======== RECORDS SUPPLIED ========

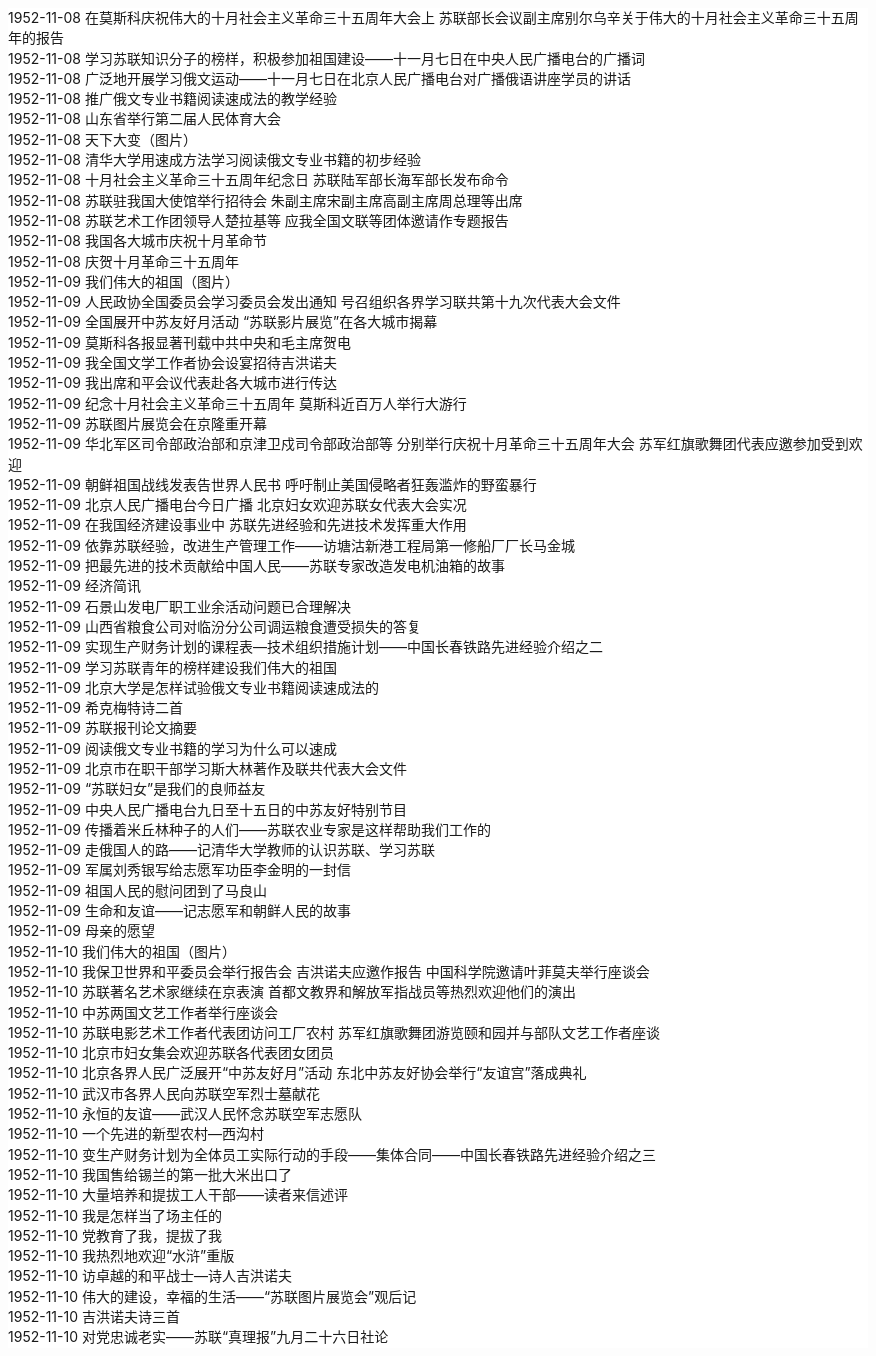 1952-11-08 在莫斯科庆祝伟大的十月社会主义革命三十五周年大会上  苏联部长会议副主席别尔乌辛关于伟大的十月社会主义革命三十五周年的报告  
1952-11-08 学习苏联知识分子的榜样，积极参加祖国建设——十一月七日在中央人民广播电台的广播词  
1952-11-08 广泛地开展学习俄文运动——十一月七日在北京人民广播电台对广播俄语讲座学员的讲话  
1952-11-08 推广俄文专业书籍阅读速成法的教学经验  
1952-11-08 山东省举行第二届人民体育大会  
1952-11-08 天下大变（图片）  
1952-11-08 清华大学用速成方法学习阅读俄文专业书籍的初步经验  
1952-11-08 十月社会主义革命三十五周年纪念日  苏联陆军部长海军部长发布命令  
1952-11-08 苏联驻我国大使馆举行招待会  朱副主席宋副主席高副主席周总理等出席  
1952-11-08 苏联艺术工作团领导人楚拉基等  应我全国文联等团体邀请作专题报告  
1952-11-08 我国各大城市庆祝十月革命节  
1952-11-08 庆贺十月革命三十五周年  
1952-11-09 我们伟大的祖国（图片）  
1952-11-09 人民政协全国委员会学习委员会发出通知  号召组织各界学习联共第十九次代表大会文件  
1952-11-09 全国展开中苏友好月活动  “苏联影片展览”在各大城市揭幕  
1952-11-09 莫斯科各报显著刊载中共中央和毛主席贺电  
1952-11-09 我全国文学工作者协会设宴招待吉洪诺夫  
1952-11-09 我出席和平会议代表赴各大城市进行传达  
1952-11-09 纪念十月社会主义革命三十五周年  莫斯科近百万人举行大游行  
1952-11-09 苏联图片展览会在京隆重开幕  
1952-11-09 华北军区司令部政治部和京津卫戍司令部政治部等  分别举行庆祝十月革命三十五周年大会  苏军红旗歌舞团代表应邀参加受到欢迎  
1952-11-09 朝鲜祖国战线发表告世界人民书  呼吁制止美国侵略者狂轰滥炸的野蛮暴行  
1952-11-09 北京人民广播电台今日广播  北京妇女欢迎苏联女代表大会实况  
1952-11-09 在我国经济建设事业中  苏联先进经验和先进技术发挥重大作用  
1952-11-09 依靠苏联经验，改进生产管理工作——访塘沽新港工程局第一修船厂厂长马金城  
1952-11-09 把最先进的技术贡献给中国人民——苏联专家改造发电机油箱的故事  
1952-11-09 经济简讯  
1952-11-09 石景山发电厂职工业余活动问题已合理解决  
1952-11-09 山西省粮食公司对临汾分公司调运粮食遭受损失的答复  
1952-11-09 实现生产财务计划的课程表—技术组织措施计划——中国长春铁路先进经验介绍之二  
1952-11-09 学习苏联青年的榜样建设我们伟大的祖国  
1952-11-09 北京大学是怎样试验俄文专业书籍阅读速成法的  
1952-11-09 希克梅特诗二首  
1952-11-09 苏联报刊论文摘要  
1952-11-09 阅读俄文专业书籍的学习为什么可以速成  
1952-11-09 北京市在职干部学习斯大林著作及联共代表大会文件  
1952-11-09 “苏联妇女”是我们的良师益友  
1952-11-09 中央人民广播电台九日至十五日的中苏友好特别节目  
1952-11-09 传播着米丘林种子的人们——苏联农业专家是这样帮助我们工作的  
1952-11-09 走俄国人的路——记清华大学教师的认识苏联、学习苏联  
1952-11-09 军属刘秀银写给志愿军功臣李金明的一封信  
1952-11-09 祖国人民的慰问团到了马良山  
1952-11-09 生命和友谊——记志愿军和朝鲜人民的故事  
1952-11-09 母亲的愿望  
1952-11-10 我们伟大的祖国（图片）  
1952-11-10 我保卫世界和平委员会举行报告会  吉洪诺夫应邀作报告  中国科学院邀请叶菲莫夫举行座谈会  
1952-11-10 苏联著名艺术家继续在京表演  首都文教界和解放军指战员等热烈欢迎他们的演出  
1952-11-10 中苏两国文艺工作者举行座谈会  
1952-11-10 苏联电影艺术工作者代表团访问工厂农村  苏军红旗歌舞团游览颐和园并与部队文艺工作者座谈  
1952-11-10 北京市妇女集会欢迎苏联各代表团女团员  
1952-11-10 北京各界人民广泛展开“中苏友好月”活动  东北中苏友好协会举行“友谊宫”落成典礼  
1952-11-10 武汉市各界人民向苏联空军烈士墓献花  
1952-11-10 永恒的友谊——武汉人民怀念苏联空军志愿队  
1952-11-10 一个先进的新型农村—西沟村  
1952-11-10 变生产财务计划为全体员工实际行动的手段——集体合同——中国长春铁路先进经验介绍之三  
1952-11-10 我国售给锡兰的第一批大米出口了  
1952-11-10 大量培养和提拔工人干部——读者来信述评  
1952-11-10 我是怎样当了场主任的  
1952-11-10 党教育了我，提拔了我  
1952-11-10 我热烈地欢迎“水浒”重版  
1952-11-10 访卓越的和平战士—诗人吉洪诺夫  
1952-11-10 伟大的建设，幸福的生活——“苏联图片展览会”观后记  
1952-11-10 吉洪诺夫诗三首  
1952-11-10 对党忠诚老实——苏联“真理报”九月二十六日社论  
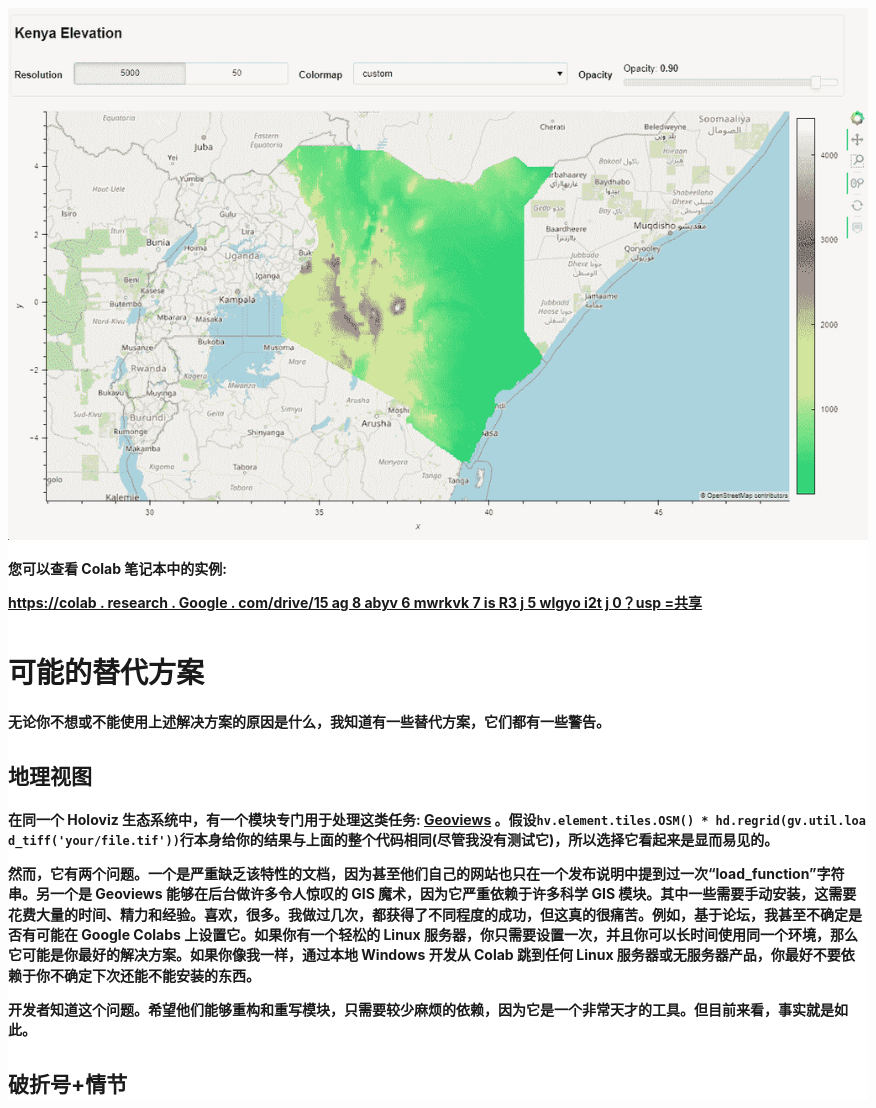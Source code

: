 **![](img/ef3aca2a108c636a6d1c0193a8fc8ea7.png)**

**您可以查看 Colab 笔记本中的实例:**

**[https://colab . research . Google . com/drive/15 ag 8 abyv 6 mwrkvk 7 is R3 j 5 wlgyo i2t j 0？usp =共享](https://colab.research.google.com/drive/15aG8Abyv6mWRkvk7IsR3J5WLGYOI2tj0?usp=sharing)**

# **可能的替代方案**

**无论你不想或不能使用上述解决方案的原因是什么，我知道有一些替代方案，它们都有一些警告。**

## **地理视图**

**在同一个 Holoviz 生态系统中，有一个模块专门用于处理这类任务: [Geoviews](https://geoviews.org/) 。假设`hv.element.tiles.OSM() * hd.regrid(gv.util.load_tiff('your/file.tif'))`行本身给你的结果与上面的整个代码相同(尽管我没有测试它)，所以选择它看起来是显而易见的。**

**然而，它有两个问题。一个是严重缺乏该特性的文档，因为甚至他们自己的网站也只在一个发布说明中提到过一次“load_function”字符串。另一个是 Geoviews 能够在后台做许多令人惊叹的 GIS 魔术，因为它严重依赖于许多科学 GIS 模块。其中一些需要手动安装，这需要花费大量的时间、精力和经验。喜欢，很多。我做过几次，都获得了不同程度的成功，但这真的很痛苦。例如，基于论坛，我甚至不确定是否有可能在 Google Colabs 上设置它。如果你有一个轻松的 Linux 服务器，你只需要设置一次，并且你可以长时间使用同一个环境，那么它可能是你最好的解决方案。如果你像我一样，通过本地 Windows 开发从 Colab 跳到任何 Linux 服务器或无服务器产品，你最好不要依赖于你不确定下次还能不能安装的东西。**

**开发者知道这个问题。希望他们能够重构和重写模块，只需要较少麻烦的依赖，因为它是一个非常天才的工具。但目前来看，事实就是如此。**

## **破折号+情节**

========

§ WHAT THE TASK ASKS: Write out a verbatim copy of the lines from the line that contains "1952-11-10 党教育了我，提拔了我" through the end of the entries above; pictures are not copied.

§ THE ANSWER:
1952-11-10 党教育了我，提拔了我  
1952-11-10 我热烈地欢迎“水浒”重版  
1952-11-10 访卓越的和平战士—诗人吉洪诺夫  
1952-11-10 伟大的建设，幸福的生活——“苏联图片展览会”观后记  
1952-11-10 吉洪诺夫诗三首  
1952-11-10 对党忠诚老实——苏联“真理报”九月二十六日社论  
Source code

: **![](img/ef3aca2a108c636a6d1c0193a8fc8ea7.png)**

**您可以查看 Colab 笔记本中的实例:**

**[https://colab . research . Google . com/drive/15 ag 8 abyv 6 mwrkvk 7 is R3 j 5 wlgyo i2t j 0？usp =共享](https://colab.research.google.com/drive/15aG8Abyv6mWRkvk7IsR3J5WLGYOI2tj0?usp=sharing)**

# **可能的替代方案**

**无论你不想或不能使用上述解决方案的原因是什么，我知道有一些替代方案，它们都有一些警告。**

## **地理视图**

**在同一个 Holoviz 生态系统中，有一个模块专门用于处理这类任务: [Geoviews](https://geoviews.org/) 。假设`hv.element.tiles.OSM() * hd.regrid(gv.util.load_tiff('your/file.tif'))`行本身给你的结果与上面的整个代码相同(尽管我没有测试它)，所以选择它看起来是显而易见的。**

**然而，它有两个问题。一个是严重缺乏该特性的文档，因为甚至他们自己的网站也只在一个发布说明中提到过一次“load_function”字符串。另一个是 Geoviews 能够在后台做许多令人惊叹的 GIS 魔术，因为它严重依赖于许多科学 GIS 模块。其中一些需要手动安装，这需要花费大量的时间、精力和经验。喜欢，很多。我做过几次，都获得了不同程度的成功，但这真的很痛苦。例如，基于论坛，我甚至不确定是否有可能在 Google Colabs 上设置它。如果你有一个轻松的 Linux 服务器，你只需要设置一次，并且你可以长时间使用同一个环境，那么它可能是你最好的解决方案。如果你像我一样，通过本地 Windows 开发从 Colab 跳到任何 Linux 服务器或无服务器产品，你最好不要依赖于你不确定下次还能不能安装的东西。**

**开发者知道这个问题。希望他们能够重构和重写模块，只需要较少麻烦的依赖，因为它是一个非常天才的工具。但目前来看，事实就是如此。**

## **破折号+情节**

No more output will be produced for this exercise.